*** Begin section ***
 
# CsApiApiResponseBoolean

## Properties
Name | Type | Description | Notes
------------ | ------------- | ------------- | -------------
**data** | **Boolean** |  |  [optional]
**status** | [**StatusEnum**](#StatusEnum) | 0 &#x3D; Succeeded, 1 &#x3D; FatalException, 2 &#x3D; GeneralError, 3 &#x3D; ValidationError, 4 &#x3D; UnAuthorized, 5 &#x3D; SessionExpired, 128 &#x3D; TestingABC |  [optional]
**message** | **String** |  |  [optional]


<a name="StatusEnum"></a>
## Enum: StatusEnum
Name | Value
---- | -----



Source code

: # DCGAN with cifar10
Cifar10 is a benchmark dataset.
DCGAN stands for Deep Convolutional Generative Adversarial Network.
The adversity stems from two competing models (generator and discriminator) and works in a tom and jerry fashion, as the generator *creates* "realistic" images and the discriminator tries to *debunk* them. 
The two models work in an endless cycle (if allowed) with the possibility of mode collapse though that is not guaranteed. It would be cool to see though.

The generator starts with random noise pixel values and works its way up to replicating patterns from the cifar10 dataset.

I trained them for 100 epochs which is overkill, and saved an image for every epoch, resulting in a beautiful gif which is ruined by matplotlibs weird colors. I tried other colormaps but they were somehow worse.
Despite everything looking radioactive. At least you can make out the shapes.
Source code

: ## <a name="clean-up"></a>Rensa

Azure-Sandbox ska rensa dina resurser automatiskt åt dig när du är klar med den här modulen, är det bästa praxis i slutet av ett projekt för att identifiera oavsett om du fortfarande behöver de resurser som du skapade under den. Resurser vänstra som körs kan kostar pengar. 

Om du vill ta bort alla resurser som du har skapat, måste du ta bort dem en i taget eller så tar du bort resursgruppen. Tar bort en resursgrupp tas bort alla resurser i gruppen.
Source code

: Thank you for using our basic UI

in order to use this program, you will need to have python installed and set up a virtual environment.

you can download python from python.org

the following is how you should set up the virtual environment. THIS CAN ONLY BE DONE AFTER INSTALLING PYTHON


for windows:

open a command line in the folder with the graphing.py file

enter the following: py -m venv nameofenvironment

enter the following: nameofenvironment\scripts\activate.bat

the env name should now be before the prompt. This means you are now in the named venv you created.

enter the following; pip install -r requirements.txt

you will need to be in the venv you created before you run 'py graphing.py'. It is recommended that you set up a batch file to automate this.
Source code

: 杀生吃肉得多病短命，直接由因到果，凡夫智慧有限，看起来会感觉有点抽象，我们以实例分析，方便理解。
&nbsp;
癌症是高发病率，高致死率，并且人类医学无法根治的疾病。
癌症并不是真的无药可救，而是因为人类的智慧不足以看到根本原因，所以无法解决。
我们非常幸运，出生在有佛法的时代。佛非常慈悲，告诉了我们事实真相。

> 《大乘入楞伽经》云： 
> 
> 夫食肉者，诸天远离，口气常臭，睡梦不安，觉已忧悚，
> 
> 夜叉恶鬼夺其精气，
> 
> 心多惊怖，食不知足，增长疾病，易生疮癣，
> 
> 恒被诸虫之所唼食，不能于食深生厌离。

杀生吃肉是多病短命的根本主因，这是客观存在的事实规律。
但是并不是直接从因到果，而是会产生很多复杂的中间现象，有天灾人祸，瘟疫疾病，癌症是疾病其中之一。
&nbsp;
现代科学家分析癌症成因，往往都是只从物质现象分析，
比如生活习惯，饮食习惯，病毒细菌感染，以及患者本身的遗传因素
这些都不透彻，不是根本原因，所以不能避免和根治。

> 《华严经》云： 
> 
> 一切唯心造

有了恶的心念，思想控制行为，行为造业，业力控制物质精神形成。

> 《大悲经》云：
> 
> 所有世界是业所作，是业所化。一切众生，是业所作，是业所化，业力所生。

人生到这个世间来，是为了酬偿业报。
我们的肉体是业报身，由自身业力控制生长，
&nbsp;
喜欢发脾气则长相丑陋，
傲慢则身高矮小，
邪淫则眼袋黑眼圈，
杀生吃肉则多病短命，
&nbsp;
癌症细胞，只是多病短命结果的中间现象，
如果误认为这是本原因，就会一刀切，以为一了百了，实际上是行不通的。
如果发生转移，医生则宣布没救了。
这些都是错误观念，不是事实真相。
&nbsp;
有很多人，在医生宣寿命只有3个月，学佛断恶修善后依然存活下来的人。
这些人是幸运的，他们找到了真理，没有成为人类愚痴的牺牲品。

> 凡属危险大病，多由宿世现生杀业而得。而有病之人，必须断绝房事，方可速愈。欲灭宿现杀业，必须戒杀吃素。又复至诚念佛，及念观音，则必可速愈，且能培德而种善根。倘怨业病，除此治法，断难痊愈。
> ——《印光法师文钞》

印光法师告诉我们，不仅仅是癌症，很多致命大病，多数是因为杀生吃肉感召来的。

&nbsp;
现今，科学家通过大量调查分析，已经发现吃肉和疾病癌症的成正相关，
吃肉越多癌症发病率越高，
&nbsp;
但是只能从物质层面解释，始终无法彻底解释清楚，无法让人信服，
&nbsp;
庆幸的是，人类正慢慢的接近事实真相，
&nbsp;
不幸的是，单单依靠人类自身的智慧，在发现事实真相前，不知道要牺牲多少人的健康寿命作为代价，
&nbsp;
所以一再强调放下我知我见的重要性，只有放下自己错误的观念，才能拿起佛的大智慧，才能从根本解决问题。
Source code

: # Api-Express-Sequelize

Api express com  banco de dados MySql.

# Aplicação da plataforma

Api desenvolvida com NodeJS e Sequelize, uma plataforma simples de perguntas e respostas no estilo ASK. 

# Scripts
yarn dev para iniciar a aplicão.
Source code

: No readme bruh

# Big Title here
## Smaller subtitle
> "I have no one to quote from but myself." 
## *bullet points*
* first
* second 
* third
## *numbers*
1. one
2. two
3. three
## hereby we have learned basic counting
*** End section ***
Up to and including the line with "The two models", print every line of the records from the start.

Expected answer ->
# CsApiApiResponseBoolean

## Properties
Name | Type | Description | Notes
------------ | ------------- | ------------- | -------------
**data** | **Boolean** |  |  [optional]
**status** | [**StatusEnum**](#StatusEnum) | 0 &#x3D; Succeeded, 1 &#x3D; FatalException, 2 &#x3D; GeneralError, 3 &#x3D; ValidationError, 4 &#x3D; UnAuthorized, 5 &#x3D; SessionExpired, 128 &#x3D; TestingABC |  [optional]
**message** | **String** |  |  [optional]


<a name="StatusEnum"></a>
## Enum: StatusEnum
Name | Value
---- | -----



Source code

: # DCGAN with cifar10
Cifar10 is a benchmark dataset.
DCGAN stands for Deep Convolutional Generative Adversarial Network.
The adversity stems from two competing models (generator and discriminator) and works in a tom and jerry fashion, as the generator *creates* "realistic" images and the discriminator tries to *debunk* them. 
The two models work in an endless cycle (if allowed) with the possibility of mode collapse though that is not guaranteed. It would be cool to see though.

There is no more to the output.